Stock Options and Profit Sharing Plans
Some companies already do have plans to share profits through stock options and/or profit sharing plans. For public companies, stock options have been a thing for many years, but recent regulations have made it more difficult and costly for firms to issue some types of options. For private companies, profit sharing is still done, but such a plan requires the willingness of the employer to offer the plan. Also, plans such as 401k matching and bonus plans also work toward sharing corporate profits, and Performance Review grades are a way of assigning numbers to employees. However, Performance Review grades are good in that company but may not translate to another company.

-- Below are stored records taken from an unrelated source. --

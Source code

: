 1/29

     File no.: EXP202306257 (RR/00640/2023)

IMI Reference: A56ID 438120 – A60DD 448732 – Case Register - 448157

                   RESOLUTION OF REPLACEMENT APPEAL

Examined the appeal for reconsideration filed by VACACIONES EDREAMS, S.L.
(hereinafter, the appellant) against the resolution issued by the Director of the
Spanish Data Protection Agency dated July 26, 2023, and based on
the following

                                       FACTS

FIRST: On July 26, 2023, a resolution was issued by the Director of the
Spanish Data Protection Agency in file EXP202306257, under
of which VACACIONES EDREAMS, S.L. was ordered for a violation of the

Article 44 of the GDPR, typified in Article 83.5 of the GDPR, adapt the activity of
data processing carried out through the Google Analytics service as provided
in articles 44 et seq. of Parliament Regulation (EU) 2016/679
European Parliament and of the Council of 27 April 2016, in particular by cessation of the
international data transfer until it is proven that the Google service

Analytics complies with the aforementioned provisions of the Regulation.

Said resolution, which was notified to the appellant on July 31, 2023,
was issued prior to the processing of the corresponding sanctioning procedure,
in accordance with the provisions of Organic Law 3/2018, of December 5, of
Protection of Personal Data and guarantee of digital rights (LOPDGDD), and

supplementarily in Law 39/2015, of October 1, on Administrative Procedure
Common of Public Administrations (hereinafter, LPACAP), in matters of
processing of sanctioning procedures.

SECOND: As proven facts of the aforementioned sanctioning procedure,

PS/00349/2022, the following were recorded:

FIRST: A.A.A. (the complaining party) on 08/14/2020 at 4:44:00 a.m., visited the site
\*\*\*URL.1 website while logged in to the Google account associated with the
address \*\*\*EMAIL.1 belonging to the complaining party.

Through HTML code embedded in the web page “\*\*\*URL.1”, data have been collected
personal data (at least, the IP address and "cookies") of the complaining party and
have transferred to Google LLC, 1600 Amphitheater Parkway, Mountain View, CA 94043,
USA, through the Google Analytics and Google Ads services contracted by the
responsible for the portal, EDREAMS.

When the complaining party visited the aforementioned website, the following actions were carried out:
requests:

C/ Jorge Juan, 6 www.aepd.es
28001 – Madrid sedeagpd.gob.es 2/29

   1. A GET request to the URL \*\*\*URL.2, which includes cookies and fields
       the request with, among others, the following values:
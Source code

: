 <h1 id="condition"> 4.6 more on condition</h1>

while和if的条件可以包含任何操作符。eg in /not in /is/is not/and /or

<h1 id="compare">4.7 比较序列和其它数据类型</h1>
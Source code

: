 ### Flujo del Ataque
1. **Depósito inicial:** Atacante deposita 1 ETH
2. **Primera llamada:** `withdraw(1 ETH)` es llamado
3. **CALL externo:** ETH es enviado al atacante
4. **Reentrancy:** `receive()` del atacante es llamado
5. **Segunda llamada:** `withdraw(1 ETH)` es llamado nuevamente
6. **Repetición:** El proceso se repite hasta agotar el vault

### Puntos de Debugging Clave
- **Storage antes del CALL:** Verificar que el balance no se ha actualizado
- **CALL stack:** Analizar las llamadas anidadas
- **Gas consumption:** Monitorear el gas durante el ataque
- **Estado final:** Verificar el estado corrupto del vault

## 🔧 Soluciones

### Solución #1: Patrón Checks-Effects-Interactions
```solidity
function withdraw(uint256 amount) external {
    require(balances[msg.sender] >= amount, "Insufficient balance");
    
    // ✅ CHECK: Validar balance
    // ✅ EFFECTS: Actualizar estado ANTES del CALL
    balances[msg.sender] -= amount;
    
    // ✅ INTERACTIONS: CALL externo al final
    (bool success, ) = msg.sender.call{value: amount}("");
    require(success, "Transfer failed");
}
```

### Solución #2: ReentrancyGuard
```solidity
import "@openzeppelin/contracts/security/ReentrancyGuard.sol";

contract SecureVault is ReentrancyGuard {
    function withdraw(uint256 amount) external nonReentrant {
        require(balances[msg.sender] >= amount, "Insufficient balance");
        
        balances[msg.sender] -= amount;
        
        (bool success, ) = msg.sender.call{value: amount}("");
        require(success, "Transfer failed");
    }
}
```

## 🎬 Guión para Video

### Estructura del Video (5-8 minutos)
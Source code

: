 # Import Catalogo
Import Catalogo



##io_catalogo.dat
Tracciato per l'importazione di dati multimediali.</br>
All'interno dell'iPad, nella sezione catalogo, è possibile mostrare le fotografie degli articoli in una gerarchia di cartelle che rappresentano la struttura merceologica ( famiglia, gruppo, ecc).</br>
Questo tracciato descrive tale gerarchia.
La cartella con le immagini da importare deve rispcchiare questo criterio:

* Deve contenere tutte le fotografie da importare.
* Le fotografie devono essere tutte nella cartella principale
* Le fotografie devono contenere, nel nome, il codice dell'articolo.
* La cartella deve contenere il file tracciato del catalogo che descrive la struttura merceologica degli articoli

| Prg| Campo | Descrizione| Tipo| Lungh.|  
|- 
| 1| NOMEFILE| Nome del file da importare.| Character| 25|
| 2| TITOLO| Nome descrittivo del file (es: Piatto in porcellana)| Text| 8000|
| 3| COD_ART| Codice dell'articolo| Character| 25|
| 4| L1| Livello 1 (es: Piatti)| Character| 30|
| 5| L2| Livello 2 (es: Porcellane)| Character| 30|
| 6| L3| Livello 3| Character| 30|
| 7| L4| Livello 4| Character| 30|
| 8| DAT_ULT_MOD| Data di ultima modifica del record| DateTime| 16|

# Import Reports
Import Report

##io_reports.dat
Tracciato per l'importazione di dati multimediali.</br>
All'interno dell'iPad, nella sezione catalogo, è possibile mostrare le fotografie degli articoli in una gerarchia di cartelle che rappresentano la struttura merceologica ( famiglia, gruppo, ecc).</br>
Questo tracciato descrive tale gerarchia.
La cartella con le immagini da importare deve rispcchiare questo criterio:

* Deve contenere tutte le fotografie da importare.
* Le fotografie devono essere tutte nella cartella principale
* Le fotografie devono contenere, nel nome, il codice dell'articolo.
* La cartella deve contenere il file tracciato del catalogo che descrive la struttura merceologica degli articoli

The point that I want to make here is that each employee should think in terms of the concept of WAR, meaning how do I, as an employee, do a better job than another “average” employee off the street would do? If you approach your job with the mentality of “how can I do a superior job?”, then you will do things like take ownership of problems your company may face, or try to make your direct boss’s job easier. It will also hopefully raise your mental state above just going in and doing your job every day into thinking about how you can be a superstar. In terms of financial planning, there is no financial plan better than attempting to do your best at work and to try for the highest salary, bonus, stock options, or other profit sharing concept your company might have. Because, as well as you do this year, you will then probably build on it next year and thereafter, and before you know it, you will have exceeded your financial expectations that you had when you started out.